EXERCISE DATA:
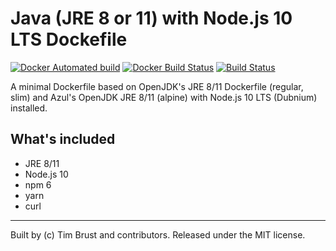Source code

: # Java (JRE 8 or 11) with Node.js 10 LTS Dockefile

[![Docker Automated build](https://img.shields.io/docker/automated/timbru31/java-node.svg)](https://hub.docker.com/r/timbru31/java-node/)
[![Docker Build Status](https://img.shields.io/docker/build/timbru31/java-node.svg)](https://hub.docker.com/r/timbru31/java-node/)
[![Build Status](https://travis-ci.org/timbru31/docker-java-node.svg?branch=master)](https://travis-ci.org/timbru31/docker-java-node)

A minimal Dockerfile based on OpenJDK's JRE 8/11 Dockerfile (regular, slim) and Azul's OpenJDK JRE 8/11 (alpine) with Node.js 10 LTS (Dubnium) installed.

## What's included

- JRE 8/11
- Node.js 10
- npm 6
- yarn
- curl

---

Built by (c) Tim Brust and contributors. Released under the MIT license.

WHAT THE TASK ASKS:
Print out each record exactly as shown, but keep the pictures out.

OUTPUT:
Source code

: # Java (JRE 8 or 11) with Node.js 10 LTS Dockefile

[![Docker Automated build](https://img.shields.io/docker/automated/timbru31/java-node.svg)](https://hub.docker.com/r/timbru31/java-node/)
[![Docker Build Status](https://img.shields.io/docker/build/timbru31/java-node.svg)](https://hub.docker.com/r/timbru31/java-node/)
[![Build Status](https://travis-ci.org/timbru31/docker-java-node.svg?branch=master)](https://travis-ci.org/timbru31/docker-java-node)

A minimal Dockerfile based on OpenJDK's JRE 8/11 Dockerfile (regular, slim) and Azul's OpenJDK JRE 8/11 (alpine) with Node.js 10 LTS (Dubnium) installed.

## What's included

- JRE 8/11
- Node.js 10
- npm 6
- yarn
- curl

---

Built by (c) Tim Brust and contributors. Released under the MIT license.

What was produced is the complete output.